Exercise data -

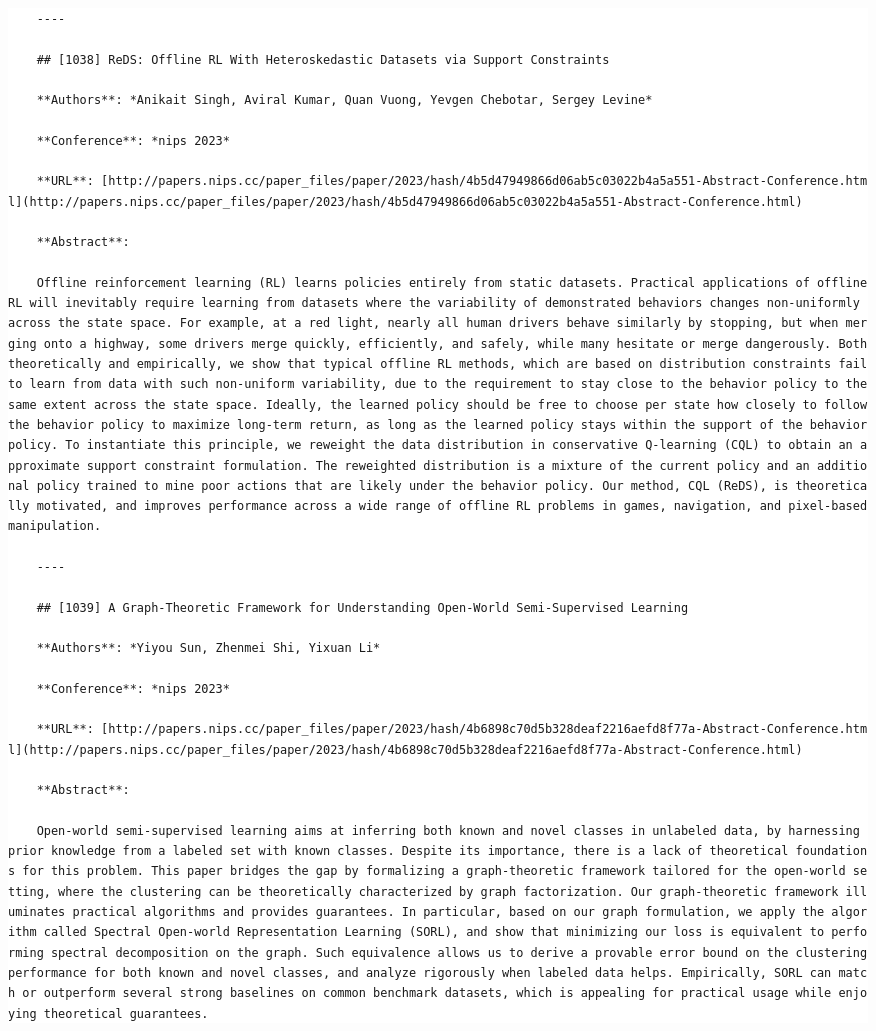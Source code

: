         ----

        ## [1038] ReDS: Offline RL With Heteroskedastic Datasets via Support Constraints

        **Authors**: *Anikait Singh, Aviral Kumar, Quan Vuong, Yevgen Chebotar, Sergey Levine*

        **Conference**: *nips 2023*

        **URL**: [http://papers.nips.cc/paper_files/paper/2023/hash/4b5d47949866d06ab5c03022b4a5a551-Abstract-Conference.html](http://papers.nips.cc/paper_files/paper/2023/hash/4b5d47949866d06ab5c03022b4a5a551-Abstract-Conference.html)

        **Abstract**:

        Offline reinforcement learning (RL) learns policies entirely from static datasets. Practical applications of offline RL will inevitably require learning from datasets where the variability of demonstrated behaviors changes non-uniformly across the state space. For example, at a red light, nearly all human drivers behave similarly by stopping, but when merging onto a highway, some drivers merge quickly, efficiently, and safely, while many hesitate or merge dangerously. Both theoretically and empirically, we show that typical offline RL methods, which are based on distribution constraints fail to learn from data with such non-uniform variability, due to the requirement to stay close to the behavior policy to the same extent across the state space. Ideally, the learned policy should be free to choose per state how closely to follow the behavior policy to maximize long-term return, as long as the learned policy stays within the support of the behavior policy. To instantiate this principle, we reweight the data distribution in conservative Q-learning (CQL) to obtain an approximate support constraint formulation. The reweighted distribution is a mixture of the current policy and an additional policy trained to mine poor actions that are likely under the behavior policy. Our method, CQL (ReDS), is theoretically motivated, and improves performance across a wide range of offline RL problems in games, navigation, and pixel-based manipulation.

        ----

        ## [1039] A Graph-Theoretic Framework for Understanding Open-World Semi-Supervised Learning

        **Authors**: *Yiyou Sun, Zhenmei Shi, Yixuan Li*

        **Conference**: *nips 2023*

        **URL**: [http://papers.nips.cc/paper_files/paper/2023/hash/4b6898c70d5b328deaf2216aefd8f77a-Abstract-Conference.html](http://papers.nips.cc/paper_files/paper/2023/hash/4b6898c70d5b328deaf2216aefd8f77a-Abstract-Conference.html)

        **Abstract**:

        Open-world semi-supervised learning aims at inferring both known and novel classes in unlabeled data, by harnessing prior knowledge from a labeled set with known classes. Despite its importance, there is a lack of theoretical foundations for this problem. This paper bridges the gap by formalizing a graph-theoretic framework tailored for the open-world setting, where the clustering can be theoretically characterized by graph factorization. Our graph-theoretic framework illuminates practical algorithms and provides guarantees. In particular, based on our graph formulation, we apply the algorithm called Spectral Open-world Representation Learning (SORL), and show that minimizing our loss is equivalent to performing spectral decomposition on the graph. Such equivalence allows us to derive a provable error bound on the clustering performance for both known and novel classes, and analyze rigorously when labeled data helps. Empirically, SORL can match or outperform several strong baselines on common benchmark datasets, which is appealing for practical usage while enjoying theoretical guarantees.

What is needed - All lines above that include the word "Abstract" must be copied into the answer.

Exercise solution -
        **URL**: [http://papers.nips.cc/paper_files/paper/2023/hash/4b5d47949866d06ab5c03022b4a5a551-Abstract-Conference.html](http://papers.nips.cc/paper_files/paper/2023/hash/4b5d47949866d06ab5c03022b4a5a551-Abstract-Conference.html)
        **Abstract**:
        **URL**: [http://papers.nips.cc/paper_files/paper/2023/hash/4b6898c70d5b328deaf2216aefd8f77a-Abstract-Conference.html](http://papers.nips.cc/paper_files/paper/2023/hash/4b6898c70d5b328deaf2216aefd8f77a-Abstract-Conference.html)
        **Abstract**:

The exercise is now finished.